Fair to middling
Meaning
Slightly above average.
Origin
'Fair to middling' comes to the party with two friends, fair to middlin' and fair to midland. Both of these gatecrashers derive from the original phrase, but in different ways. Fair to middlin' is just a colloquial version written in the way that the expression is often spoken, in mid-west America at least, which, as we will see, is where the expression originated.

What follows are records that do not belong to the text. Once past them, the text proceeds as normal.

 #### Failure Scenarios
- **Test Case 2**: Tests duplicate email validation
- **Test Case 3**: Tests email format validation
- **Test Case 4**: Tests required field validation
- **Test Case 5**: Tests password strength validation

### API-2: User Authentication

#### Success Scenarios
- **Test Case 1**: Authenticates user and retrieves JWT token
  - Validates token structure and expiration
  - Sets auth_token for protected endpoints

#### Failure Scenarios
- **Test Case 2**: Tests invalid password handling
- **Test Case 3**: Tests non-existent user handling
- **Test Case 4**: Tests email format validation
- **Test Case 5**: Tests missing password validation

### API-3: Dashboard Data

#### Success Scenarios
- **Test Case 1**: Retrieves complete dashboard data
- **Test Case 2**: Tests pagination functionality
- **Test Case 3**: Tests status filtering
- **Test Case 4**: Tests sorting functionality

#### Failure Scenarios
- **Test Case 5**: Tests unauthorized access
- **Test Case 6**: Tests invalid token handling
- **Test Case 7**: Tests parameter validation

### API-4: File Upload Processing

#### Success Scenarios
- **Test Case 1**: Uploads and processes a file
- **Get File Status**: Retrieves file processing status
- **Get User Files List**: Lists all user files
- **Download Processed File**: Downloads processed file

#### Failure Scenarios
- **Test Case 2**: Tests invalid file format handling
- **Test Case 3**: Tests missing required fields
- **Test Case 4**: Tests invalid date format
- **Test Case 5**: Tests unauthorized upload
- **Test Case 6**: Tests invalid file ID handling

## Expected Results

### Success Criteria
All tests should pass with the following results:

Fair to midland is an odder fish and comes from the mispronunciation of 'middling' as 'midland'. The question is, why would anyone do that? It could be just a simple mistake, although that seems unlikely as 'fair to midland' doesn't really mean anything. More likely is that it was the result of a deliberate jokey mispronunciation, along the lines of san fairy Ann, taking the Miguel etc. This could have originated in the English Midlands. It is widely used there and the English are inveterate 'accidentally on purpose' mispronouncers - Cockney Rhyming Slang is an entire dialect built along those lines. In the case of 'fair to midland', the origin is more likely to be the USA, specifically Texas, the reference being to that state's city of Midland. The earliest printed citation of 'fair to midland' that I can find comes from The New York Times, May 1935:
Dr. William Tweddell, who is what might be called a fair-to-Midland golfer...
The current usage of the expression is predominantly American and has been boosted by the popularity of the US hard rock band that has adopted it as its name.
As to the original version of the phrase 'fair to middling', that is also of American origin. 'Middling' was and is a term used by farmers to describe the quality of farm produce, especially sheep. There were several loosely defined grades of produce: 'good', 'fair, 'middling', 'ordinary' and 'poor'.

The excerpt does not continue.